* Exercise materials
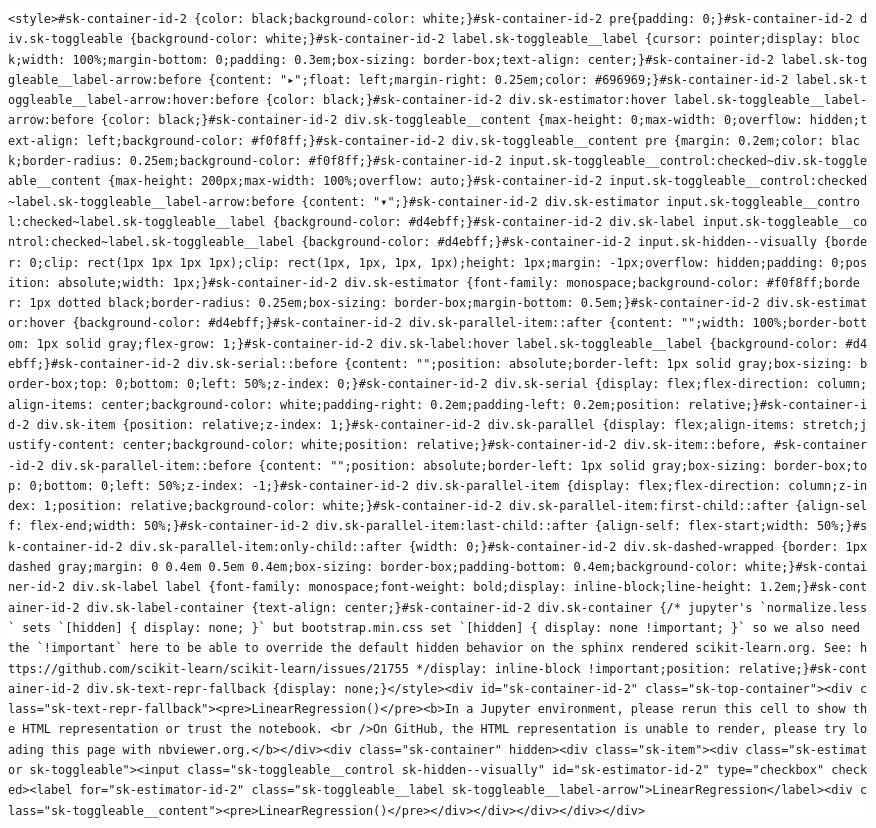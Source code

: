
 ```{=html}
<style>#sk-container-id-2 {color: black;background-color: white;}#sk-container-id-2 pre{padding: 0;}#sk-container-id-2 div.sk-toggleable {background-color: white;}#sk-container-id-2 label.sk-toggleable__label {cursor: pointer;display: block;width: 100%;margin-bottom: 0;padding: 0.3em;box-sizing: border-box;text-align: center;}#sk-container-id-2 label.sk-toggleable__label-arrow:before {content: "▸";float: left;margin-right: 0.25em;color: #696969;}#sk-container-id-2 label.sk-toggleable__label-arrow:hover:before {color: black;}#sk-container-id-2 div.sk-estimator:hover label.sk-toggleable__label-arrow:before {color: black;}#sk-container-id-2 div.sk-toggleable__content {max-height: 0;max-width: 0;overflow: hidden;text-align: left;background-color: #f0f8ff;}#sk-container-id-2 div.sk-toggleable__content pre {margin: 0.2em;color: black;border-radius: 0.25em;background-color: #f0f8ff;}#sk-container-id-2 input.sk-toggleable__control:checked~div.sk-toggleable__content {max-height: 200px;max-width: 100%;overflow: auto;}#sk-container-id-2 input.sk-toggleable__control:checked~label.sk-toggleable__label-arrow:before {content: "▾";}#sk-container-id-2 div.sk-estimator input.sk-toggleable__control:checked~label.sk-toggleable__label {background-color: #d4ebff;}#sk-container-id-2 div.sk-label input.sk-toggleable__control:checked~label.sk-toggleable__label {background-color: #d4ebff;}#sk-container-id-2 input.sk-hidden--visually {border: 0;clip: rect(1px 1px 1px 1px);clip: rect(1px, 1px, 1px, 1px);height: 1px;margin: -1px;overflow: hidden;padding: 0;position: absolute;width: 1px;}#sk-container-id-2 div.sk-estimator {font-family: monospace;background-color: #f0f8ff;border: 1px dotted black;border-radius: 0.25em;box-sizing: border-box;margin-bottom: 0.5em;}#sk-container-id-2 div.sk-estimator:hover {background-color: #d4ebff;}#sk-container-id-2 div.sk-parallel-item::after {content: "";width: 100%;border-bottom: 1px solid gray;flex-grow: 1;}#sk-container-id-2 div.sk-label:hover label.sk-toggleable__label {background-color: #d4ebff;}#sk-container-id-2 div.sk-serial::before {content: "";position: absolute;border-left: 1px solid gray;box-sizing: border-box;top: 0;bottom: 0;left: 50%;z-index: 0;}#sk-container-id-2 div.sk-serial {display: flex;flex-direction: column;align-items: center;background-color: white;padding-right: 0.2em;padding-left: 0.2em;position: relative;}#sk-container-id-2 div.sk-item {position: relative;z-index: 1;}#sk-container-id-2 div.sk-parallel {display: flex;align-items: stretch;justify-content: center;background-color: white;position: relative;}#sk-container-id-2 div.sk-item::before, #sk-container-id-2 div.sk-parallel-item::before {content: "";position: absolute;border-left: 1px solid gray;box-sizing: border-box;top: 0;bottom: 0;left: 50%;z-index: -1;}#sk-container-id-2 div.sk-parallel-item {display: flex;flex-direction: column;z-index: 1;position: relative;background-color: white;}#sk-container-id-2 div.sk-parallel-item:first-child::after {align-self: flex-end;width: 50%;}#sk-container-id-2 div.sk-parallel-item:last-child::after {align-self: flex-start;width: 50%;}#sk-container-id-2 div.sk-parallel-item:only-child::after {width: 0;}#sk-container-id-2 div.sk-dashed-wrapped {border: 1px dashed gray;margin: 0 0.4em 0.5em 0.4em;box-sizing: border-box;padding-bottom: 0.4em;background-color: white;}#sk-container-id-2 div.sk-label label {font-family: monospace;font-weight: bold;display: inline-block;line-height: 1.2em;}#sk-container-id-2 div.sk-label-container {text-align: center;}#sk-container-id-2 div.sk-container {/* jupyter's `normalize.less` sets `[hidden] { display: none; }` but bootstrap.min.css set `[hidden] { display: none !important; }` so we also need the `!important` here to be able to override the default hidden behavior on the sphinx rendered scikit-learn.org. See: https://github.com/scikit-learn/scikit-learn/issues/21755 */display: inline-block !important;position: relative;}#sk-container-id-2 div.sk-text-repr-fallback {display: none;}</style><div id="sk-container-id-2" class="sk-top-container"><div class="sk-text-repr-fallback"><pre>LinearRegression()</pre><b>In a Jupyter environment, please rerun this cell to show the HTML representation or trust the notebook. <br />On GitHub, the HTML representation is unable to render, please try loading this page with nbviewer.org.</b></div><div class="sk-container" hidden><div class="sk-item"><div class="sk-estimator sk-toggleable"><input class="sk-toggleable__control sk-hidden--visually" id="sk-estimator-id-2" type="checkbox" checked><label for="sk-estimator-id-2" class="sk-toggleable__label sk-toggleable__label-arrow">LinearRegression</label><div class="sk-toggleable__content"><pre>LinearRegression()</pre></div></div></div></div></div>
```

* What to do
I would like the material above returned exactly as it stands, without its pictures.

* Answer
Source code

:
 ```{=html}
<style>#sk-container-id-2 {color: black;background-color: white;}#sk-container-id-2 pre{padding: 0;}#sk-container-id-2 div.sk-toggleable {background-color: white;}#sk-container-id-2 label.sk-toggleable__label {cursor: pointer;display: block;width: 100%;margin-bottom: 0;padding: 0.3em;box-sizing: border-box;text-align: center;}#sk-container-id-2 label.sk-toggleable__label-arrow:before {content: "▸";float: left;margin-right: 0.25em;color: #696969;}#sk-container-id-2 label.sk-toggleable__label-arrow:hover:before {color: black;}#sk-container-id-2 div.sk-estimator:hover label.sk-toggleable__label-arrow:before {color: black;}#sk-container-id-2 div.sk-toggleable__content {max-height: 0;max-width: 0;overflow: hidden;text-align: left;background-color: #f0f8ff;}#sk-container-id-2 div.sk-toggleable__content pre {margin: 0.2em;color: black;border-radius: 0.25em;background-color: #f0f8ff;}#sk-container-id-2 input.sk-toggleable__control:checked~div.sk-toggleable__content {max-height: 200px;max-width: 100%;overflow: auto;}#sk-container-id-2 input.sk-toggleable__control:checked~label.sk-toggleable__label-arrow:before {content: "▾";}#sk-container-id-2 div.sk-estimator input.sk-toggleable__control:checked~label.sk-toggleable__label {background-color: #d4ebff;}#sk-container-id-2 div.sk-label input.sk-toggleable__control:checked~label.sk-toggleable__label {background-color: #d4ebff;}#sk-container-id-2 input.sk-hidden--visually {border: 0;clip: rect(1px 1px 1px 1px);clip: rect(1px, 1px, 1px, 1px);height: 1px;margin: -1px;overflow: hidden;padding: 0;position: absolute;width: 1px;}#sk-container-id-2 div.sk-estimator {font-family: monospace;background-color: #f0f8ff;border: 1px dotted black;border-radius: 0.25em;box-sizing: border-box;margin-bottom: 0.5em;}#sk-container-id-2 div.sk-estimator:hover {background-color: #d4ebff;}#sk-container-id-2 div.sk-parallel-item::after {content: "";width: 100%;border-bottom: 1px solid gray;flex-grow: 1;}#sk-container-id-2 div.sk-label:hover label.sk-toggleable__label {background-color: #d4ebff;}#sk-container-id-2 div.sk-serial::before {content: "";position: absolute;border-left: 1px solid gray;box-sizing: border-box;top: 0;bottom: 0;left: 50%;z-index: 0;}#sk-container-id-2 div.sk-serial {display: flex;flex-direction: column;align-items: center;background-color: white;padding-right: 0.2em;padding-left: 0.2em;position: relative;}#sk-container-id-2 div.sk-item {position: relative;z-index: 1;}#sk-container-id-2 div.sk-parallel {display: flex;align-items: stretch;justify-content: center;background-color: white;position: relative;}#sk-container-id-2 div.sk-item::before, #sk-container-id-2 div.sk-parallel-item::before {content: "";position: absolute;border-left: 1px solid gray;box-sizing: border-box;top: 0;bottom: 0;left: 50%;z-index: -1;}#sk-container-id-2 div.sk-parallel-item {display: flex;flex-direction: column;z-index: 1;position: relative;background-color: white;}#sk-container-id-2 div.sk-parallel-item:first-child::after {align-self: flex-end;width: 50%;}#sk-container-id-2 div.sk-parallel-item:last-child::after {align-self: flex-start;width: 50%;}#sk-container-id-2 div.sk-parallel-item:only-child::after {width: 0;}#sk-container-id-2 div.sk-dashed-wrapped {border: 1px dashed gray;margin: 0 0.4em 0.5em 0.4em;box-sizing: border-box;padding-bottom: 0.4em;background-color: white;}#sk-container-id-2 div.sk-label label {font-family: monospace;font-weight: bold;display: inline-block;line-height: 1.2em;}#sk-container-id-2 div.sk-label-container {text-align: center;}#sk-container-id-2 div.sk-container {/* jupyter's `normalize.less` sets `[hidden] { display: none; }` but bootstrap.min.css set `[hidden] { display: none !important; }` so we also need the `!important` here to be able to override the default hidden behavior on the sphinx rendered scikit-learn.org. See: https://github.com/scikit-learn/scikit-learn/issues/21755 */display: inline-block !important;position: relative;}#sk-container-id-2 div.sk-text-repr-fallback {display: none;}</style><div id="sk-container-id-2" class="sk-top-container"><div class="sk-text-repr-fallback"><pre>LinearRegression()</pre><b>In a Jupyter environment, please rerun this cell to show the HTML representation or trust the notebook. <br />On GitHub, the HTML representation is unable to render, please try loading this page with nbviewer.org.</b></div><div class="sk-container" hidden><div class="sk-item"><div class="sk-estimator sk-toggleable"><input class="sk-toggleable__control sk-hidden--visually" id="sk-estimator-id-2" type="checkbox" checked><label for="sk-estimator-id-2" class="sk-toggleable__label sk-toggleable__label-arrow">LinearRegression</label><div class="sk-toggleable__content"><pre>LinearRegression()</pre></div></div></div></div></div>
```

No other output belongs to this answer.